Lindsey Welch of Sidney was running her 15th Beach to Beacon. After completing her college basketball career at the University of Southern Maine years ago, Welch, 40, took up running to feed her competitive fire. It’s the crowds that keep her coming back to the Beach to Beacon.
“There’s 6.2 miles, and they line the whole entire streets. The posters, you never know what you’re going to see on the posters. Kids giving you high-fives. Bacon! Bands playing. It’s just so fun to see everybody that comes out and supports the thing,” Welch said.
In some years, Welch ran with her mother, sister and niece. The three generations together was a highlight. This year, she ran with her friend, Lucy Pelsma of Oakland. Pelsma has six marathons on her resumé, including Boston, New York, San Diego and the Marine Corps Marathon in Washington, D.C., but this was her first Beach to Beacon.
“You know what? As a Mainer, always looking at this race in the summer, all the different weather conditions it’s been (run in), just seeing the energy from afar and watching Lindsey run it, I want in on this,” Pelsma said. “The energy is just as high right now as it is before the start of the Boston Marathon.”
Welch finished in 52 minutes flat. Pelsma went 52:01.

Brothers Payton, 12, and Pierce Gorneault, 14, made the long trip south from Caribou to run in their first Beach to Beacon.
“We’ve been training with the high school team a little bit,” Payton said.
Pierce placed second in the 14-under age group with a time of 38:37. Payton was fourth, in 40:36.
“It’s one of the biggest races in Maine. I think it’d be really cool,” Pierce said.
In the small grandstand set up along the finish line, VIPs cheered for the elite runners and the top Maine finishers. But as 30 minutes became 45, then an hour, then an hour and a half and longer, those VIPs had moved on, and the grandstand was almost vacant.

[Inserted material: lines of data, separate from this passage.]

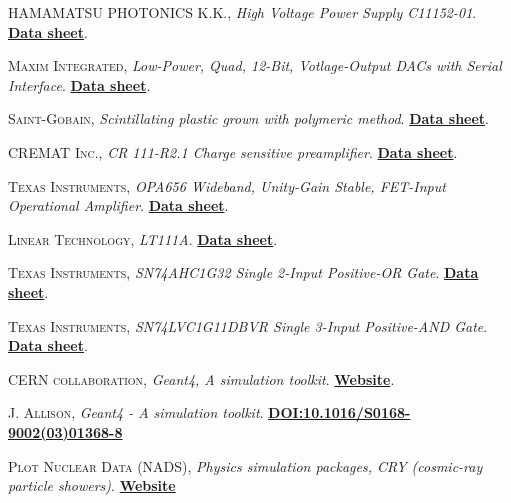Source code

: \begin{thebibliography}{100}
 \textsc{HAMAMATSU PHOTONICS K.K.},
\textit{High Voltage Power Supply C11152-01}. \href{https://www.hamamatsu.com/jp/en/product/type/C11152-01/index.html}{\textbf{Data sheet}}.

 \textsc{Maxim Integrated},
\textit{Low-Power, Quad, 12-Bit, Votlage-Output DACs with Serial Interface}. \href{https://www.maximintegrated.com/en/products/analog/data-converters/digital-to-analog-converters/MAX5500.html}{\textbf{Data sheet}}.

 \textsc{Saint-Gobain},
\textit{Scintillating plastic grown with polymeric method}. \href{https://www.epic-crystal.com/others/plastic-scintillator.html}{\textbf{Data sheet}}.

 \textsc{CREMAT Inc.},
\textit{CR 111-R2.1 Charge sensitive preamplifier}. \href{https://www.cremat.com/home/charge-sensitive-preamplifiers/}{\textbf{Data sheet}}.

 \textsc{Texas Instruments},
\textit{OPA656 Wideband, Unity-Gain Stable, FET-Input Operational Amplifier}. \href{https://www.ti.com/product/OPA656}{\textbf{Data sheet}}.

 \textsc{Linear Technology},
\textit{LT111A}. \href{https://datasheetspdf.com/pdf/57354/LinearTechnology/LT111/1}{\textbf{Data sheet}}.

 \textsc{Texas Instruments},
\textit{SN74AHC1G32 Single 2-Input Positive-OR Gate}. \href{https://www.ti.com/product/SN74AHC1G32}{\textbf{Data sheet}}.

 \textsc{Texas Instruments},
\textit{SN74LVC1G11DBVR Single 3-Input Positive-AND Gate}. \href{https://www.ti.com/store/ti/en/p/product/?p=SN74LVC1G11DBVR}{\textbf{Data sheet}}.

 \textsc{CERN collaboration}, 
\textit{Geant4, A simulation toolkit}. \href{https://geant4.web.cern.ch/node/1}{\textbf{Website}}.

 \textsc{J. Allison}, 
\textit{Geant4 - A simulation toolkit}. \href{https://doi.org/10.1016/S0168-9002(03)01368-8}{\textbf{DOI:10.1016/S0168-9002(03)01368-8}}

 \textsc{Plot Nuclear Data (NADS)}, 
\textit{Physics simulation packages, CRY (cosmic-ray particle showers)}. \href{https://nuclear.llnl.gov/simulation/}{\textbf{Website}}


\end{thebibliography}
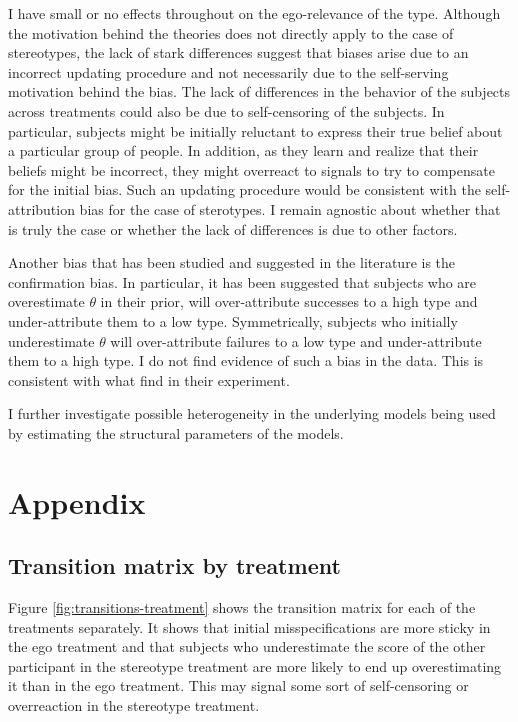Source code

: \documentclass[
  12pt,
]{article}
\begin{document}
I have small or no effects throughout on the ego-relevance of the type.
Although the motivation behind the theories does not directly apply to
the case of stereotypes, the lack of stark differences suggest that
biases arise due to an incorrect updating procedure and not necessarily
due to the self-serving motivation behind the bias. The lack of
differences in the behavior of the subjects across treatments could also
be due to self-censoring of the subjects. In particular, subjects might
be initially reluctant to express their true belief about a particular
group of people. In addition, as they learn and realize that their
beliefs might be incorrect, they might overreact to signals to try to
compensate for the initial bias. Such an updating procedure would be
consistent with the self-attribution bias for the case of sterotypes. I
remain agnostic about whether that is truly the case or whether the lack
of differences is due to other factors.

Another bias that has been studied and suggested in the literature is
the confirmation bias. In particular, it has been suggested that
subjects who are overestimate \(\theta\) in their prior, will
over-attribute successes to a high type and under-attribute them to a
low type. Symmetrically, subjects who initially underestimate \(\theta\)
will over-attribute failures to a low type and under-attribute them to a
high type. I do not find evidence of such a bias in the data. This is
consistent with what \citet{Mobius2022} find in their experiment.

I further investigate possible heterogeneity in the underlying models
being used by estimating the structural parameters of the models.

\hypertarget{appendix}{%
\section{Appendix}\label{appendix}}

\hypertarget{transition-matrix-by-treatment}{%
\subsection{Transition matrix by
treatment}\label{transition-matrix-by-treatment}}

Figure \ref{fig:transitions-treatment} shows the transition matrix for
each of the treatments separately. It shows that initial
misspecifications are more sticky in the ego treatment and that subjects
who underestimate the score of the other participant in the stereotype
treatment are more likely to end up overestimating it than in the ego
treatment. This may signal some sort of self-censoring or overreaction
in the stereotype treatment.
\end{document}
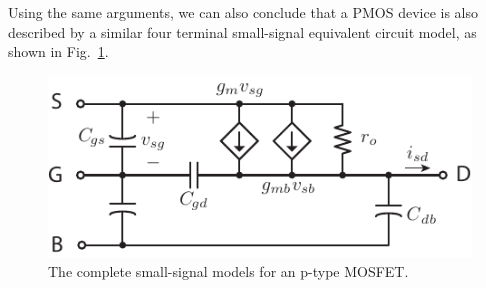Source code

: Using the same arguments, we can also conclude that a PMOS device is also described by a similar four terminal small-signal equivalent circuit model, as shown in Fig.~\ref{fig:pmos4term_ac}.

\begin{figure}[h]
\begin{center}
\includegraphics[scale=1]{pmos4term_ac}
\end{center}
\caption{The complete small-signal models for an p-type MOSFET.} \label{fig:pmos4term_ac}
\end{figure}


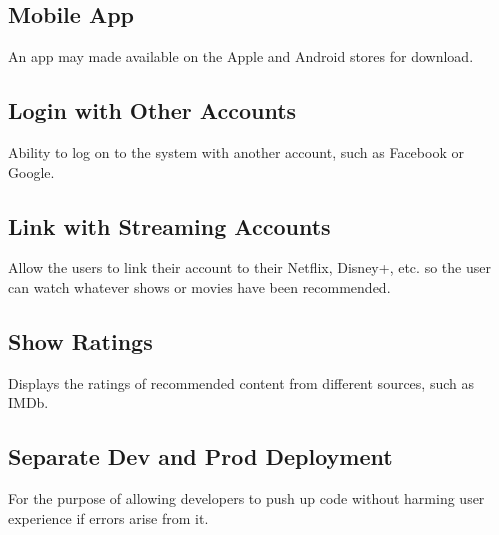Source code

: \documentclass{article}
\begin{document}
\subsection{Mobile App}
An app may made available on the Apple and Android stores for download.

\subsection{Login with Other Accounts}
Ability to log on to the system with another account, such as Facebook or Google.

\subsection{Link with Streaming Accounts}
Allow the users to link their account to their Netflix, Disney+, etc. so the user can watch whatever shows or movies have been recommended.

\subsection{Show Ratings}
Displays the ratings of recommended content from different sources, such as IMDb.

\subsection{Separate Dev and Prod Deployment}
For the purpose of allowing developers to push up code without harming user experience if errors arise from it.
\end{document}
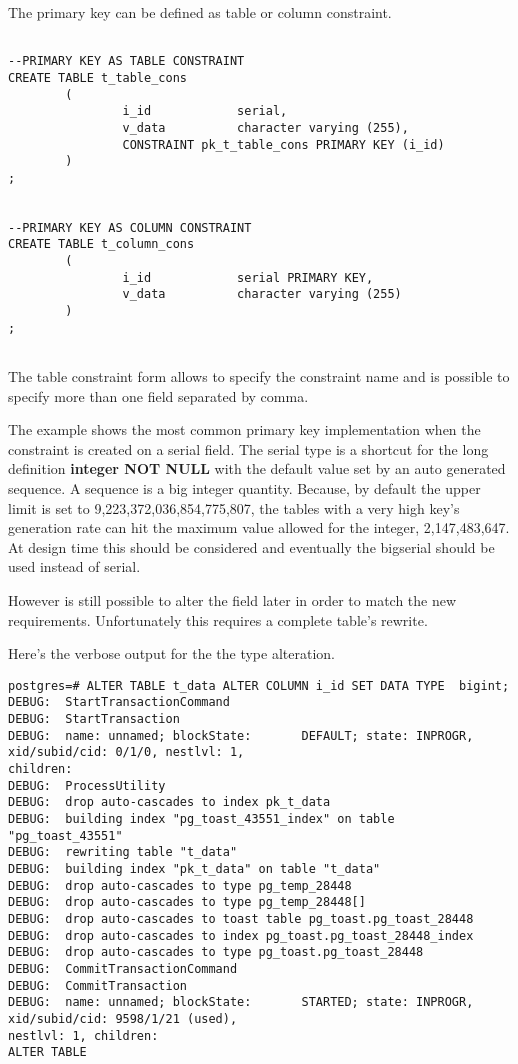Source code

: The primary key can be defined as table or column constraint.\newpage

\begin{lstlisting}[style=pgsql]

--PRIMARY KEY AS TABLE CONSTRAINT
CREATE TABLE t_table_cons
        (
                i_id            serial,
                v_data          character varying (255),
                CONSTRAINT pk_t_table_cons PRIMARY KEY (i_id)
        )
;


--PRIMARY KEY AS COLUMN CONSTRAINT
CREATE TABLE t_column_cons
        (
                i_id            serial PRIMARY KEY,
                v_data          character varying (255)
        )
;
 

\end{lstlisting}

The table constraint form allows to specify the constraint name and is possible to specify more than
one field separated by comma.\newline

The example shows the most common primary key implementation when the constraint is created on a
serial field. The serial type is a shortcut for the long definition \textbf{integer
NOT NULL} with the default value set by an auto generated sequence. A sequence is a big integer
quantity. Because, by default the upper limit is set to 9,223,372,036,854,775,807, the tables with a
very high key's generation rate can hit the maximum value allowed for the integer, 2,147,483,647. At
design time this should be considered and eventually the bigserial should be used
instead of serial.\newline

However is still possible to alter the field later in order to match the new requirements. 
Unfortunately this requires a complete table's rewrite. \newline 

Here's the verbose output for the the type alteration.

\begin{lstlisting}[style=pgsql]
postgres=# ALTER TABLE t_data ALTER COLUMN i_id SET DATA TYPE  bigint; 
DEBUG:  StartTransactionCommand
DEBUG:  StartTransaction
DEBUG:  name: unnamed; blockState:       DEFAULT; state: INPROGR, xid/subid/cid: 0/1/0, nestlvl: 1, 
children: 
DEBUG:  ProcessUtility
DEBUG:  drop auto-cascades to index pk_t_data
DEBUG:  building index "pg_toast_43551_index" on table "pg_toast_43551"
DEBUG:  rewriting table "t_data"
DEBUG:  building index "pk_t_data" on table "t_data"
DEBUG:  drop auto-cascades to type pg_temp_28448
DEBUG:  drop auto-cascades to type pg_temp_28448[]
DEBUG:  drop auto-cascades to toast table pg_toast.pg_toast_28448
DEBUG:  drop auto-cascades to index pg_toast.pg_toast_28448_index
DEBUG:  drop auto-cascades to type pg_toast.pg_toast_28448
DEBUG:  CommitTransactionCommand
DEBUG:  CommitTransaction
DEBUG:  name: unnamed; blockState:       STARTED; state: INPROGR, xid/subid/cid: 9598/1/21 (used), 
nestlvl: 1, children: 
ALTER TABLE

\end{lstlisting}

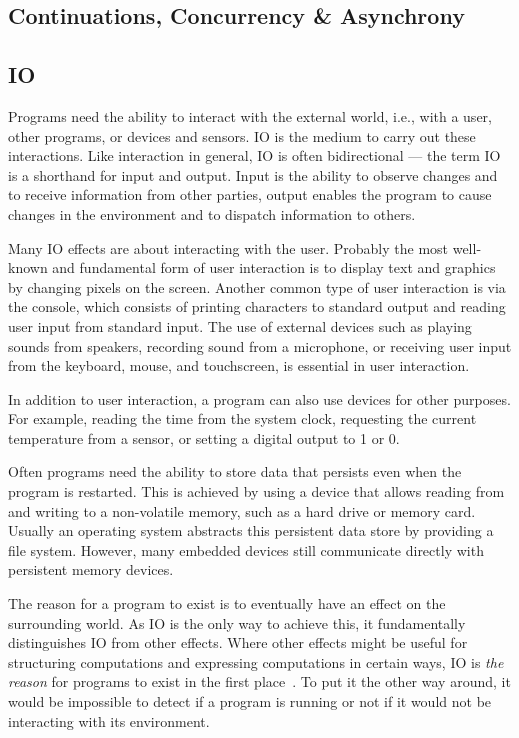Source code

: \subsection{Continuations, Concurrency \& Asynchrony}


\subsection{IO}
Programs need the ability to interact with the external world, i.e., with a user, other programs, or devices and sensors. IO is the medium to carry out these interactions. Like interaction in general, IO is often bidirectional --- the term IO is a shorthand for input and output. Input is the ability to observe changes and to receive information from other parties, output enables the program to cause changes in the environment and to dispatch information to others.

Many IO effects are about interacting with the user. Probably the most well-known and fundamental form of user interaction is to display text and graphics by changing pixels on the screen. Another common type of user interaction is via the console, which consists of printing characters to standard output and reading user input from standard input. The use of external devices such as playing sounds from speakers, recording sound from a microphone, or receiving user input from the keyboard, mouse, and touchscreen, is essential in user interaction.

In addition to user interaction, a program can also use devices for other purposes. For example, reading the time from the system clock, requesting the current temperature from a sensor, or setting a digital output to 1 or 0.

Often programs need the ability to store data that persists even when the program is restarted. This is achieved by using a device that allows reading from and writing to a non-volatile memory, such as a hard drive or memory card. Usually an operating system abstracts this persistent data store by providing a file system. However, many embedded devices still communicate directly with persistent memory devices.

The reason for a program to exist is to eventually have an effect on the surrounding world. As IO is the only way to achieve this, it fundamentally distinguishes IO from other effects. Where other effects might be useful for structuring computations and expressing computations in certain ways, IO is \textit{the reason} for programs to exist in the first place~\cite{akward-squad}. To put it the other way around, it would be impossible to detect if a program is running or not if it would not be interacting with its environment.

That’s too bad, because while the spectators were off shaking hands or feeling important or doing other VIP things, the soul of the Beach to Beacon crossed the finish line in waves.
It smiled as it crossed the finish, or maybe grimaced. It raised its arms over its head in triumph.
It set a new personal record, or let a knowing look of accomplishment sprint across its face.
It gave high-fives to fellow runners. It found an extra gear it didn’t know it had for the final 50 yards. It celebrated with a group hug.
It wore a T-shirt that read across the chest “I won’t quit but I’ll swear the whole time.”
It ran. It finished by the thousands.
Don’t let anyone tell you differently, runners of Maine. No matter how many elite runners come to Maine to race every year, the Beach to Beacon will always be yours.